*WORK INSTRUCTION:* Please return every line of the records that contains the word "space".

*EXERCISE MATERIAL:*
= = = = =

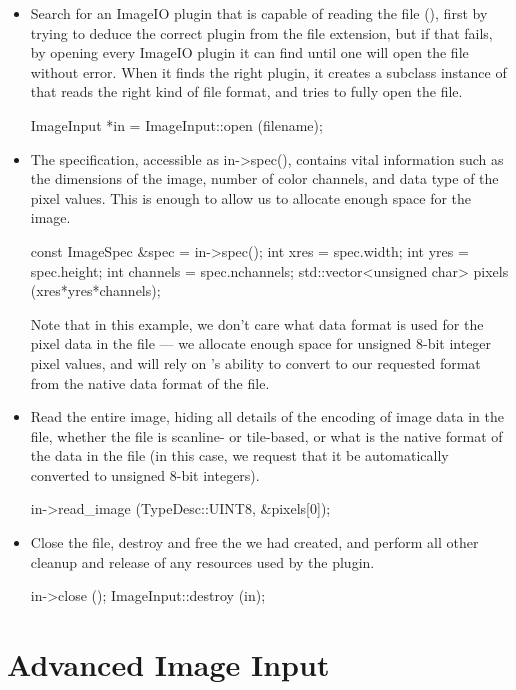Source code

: \begin{itemize}
\item Search for an ImageIO plugin that is capable of reading the file
  (), first by trying to deduce the correct plugin from the
  file extension, but if that fails, by opening every ImageIO plugin it
  can find until one will open the file without error.  When it finds
  the right plugin, it creates a subclass instance of \ImageInput that
  reads the right kind of file format, and tries to fully open the file.
  \begin{code}
        ImageInput *in = ImageInput::open (filename);
  \end{code}
\item The specification, accessible as {\cf in->spec()}, contains 
  vital information such as the
  dimensions of the image, number of color channels, and data type of
  the pixel values.  This is enough to allow us to allocate enough space
  for the image.
  \begin{code}
        const ImageSpec &spec = in->spec();
        int xres = spec.width;
        int yres = spec.height;
        int channels = spec.nchannels;
        std::vector<unsigned char> pixels (xres*yres*channels);
  \end{code}
  Note that in this example, we don't care what data format is used for
  the pixel data in the file --- we allocate enough space for unsigned
  8-bit integer pixel values, and will rely on \product's ability to
  convert to our requested format from the native data format of the
  file.
\item Read the entire image, hiding all details of the encoding of image
  data in the file, whether the file is scanline- or tile-based, or what
  is the native format of the data in the file (in this case, we request
  that it be automatically converted to unsigned 8-bit integers).
  \begin{code}
        in->read_image (TypeDesc::UINT8, &pixels[0]);
  \end{code}
\item Close the file, destroy and free the \ImageInput we had created,
  and perform all other cleanup and release of any resources used by
  the plugin.
  \begin{code}
        in->close ();
        ImageInput::destroy (in);
  \end{code}
\end{itemize}



\section{Advanced Image Input}
\label{sec:advancedimageinput}

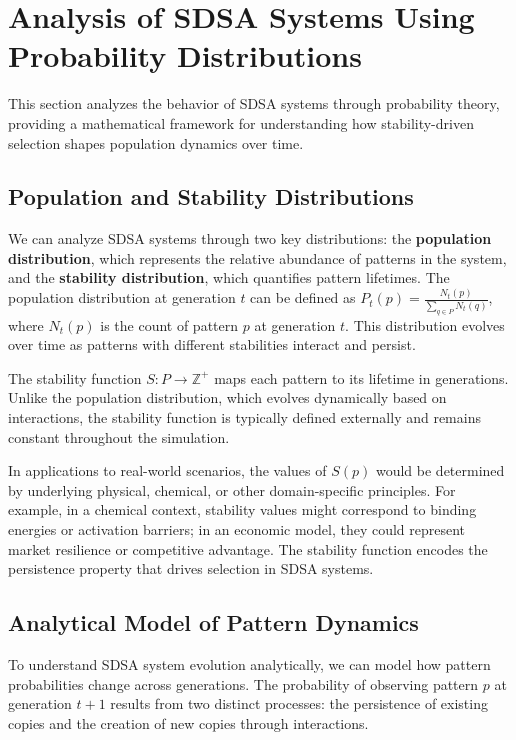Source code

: \documentclass[preprint,12pt]{elsarticle}
\begin{document}
\section{Analysis of SDSA Systems Using Probability Distributions}

This section analyzes the behavior of SDSA systems through probability theory, providing a mathematical framework for understanding how stability-driven selection shapes population dynamics over time.

\subsection{Population and Stability Distributions}

We can analyze SDSA systems through two key distributions: the \textbf{population distribution}, which represents the relative abundance of patterns in the system, and the \textbf{stability distribution}, which quantifies pattern lifetimes. The population distribution at generation \( t \) can be defined as \( P_t(p) = \frac{N_t(p)}{\sum_{q \in P} N_t(q)} \), where \( N_t(p) \) is the count of pattern \( p \) at generation \( t \). This distribution evolves over time as patterns with different stabilities interact and persist.

The stability function \( S: P \rightarrow \mathbb{Z}^{+} \) maps each pattern to its lifetime in generations. Unlike the population distribution, which evolves dynamically based on interactions, the stability function is typically defined externally and remains constant throughout the simulation.

In applications to real-world scenarios, the values of \(S(p)\) would be determined by underlying physical, chemical, or other domain-specific principles. For example, in a chemical context, stability values might correspond to binding energies or activation barriers; in an economic model, they could represent market resilience or competitive advantage. The stability function encodes the persistence property that drives selection in SDSA systems.

\subsection{Analytical Model of Pattern Dynamics}

To understand SDSA system evolution analytically, we can model how pattern probabilities change across generations. The probability of observing pattern \(p\) at generation \(t+1\) results from two distinct processes: the persistence of existing copies and the creation of new copies through interactions.
\end{document}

= = = = =

*YOUR RESPONSE:*
  the pixel values.  This is enough to allow us to allocate enough space
  the pixel data in the file --- we allocate enough space for unsigned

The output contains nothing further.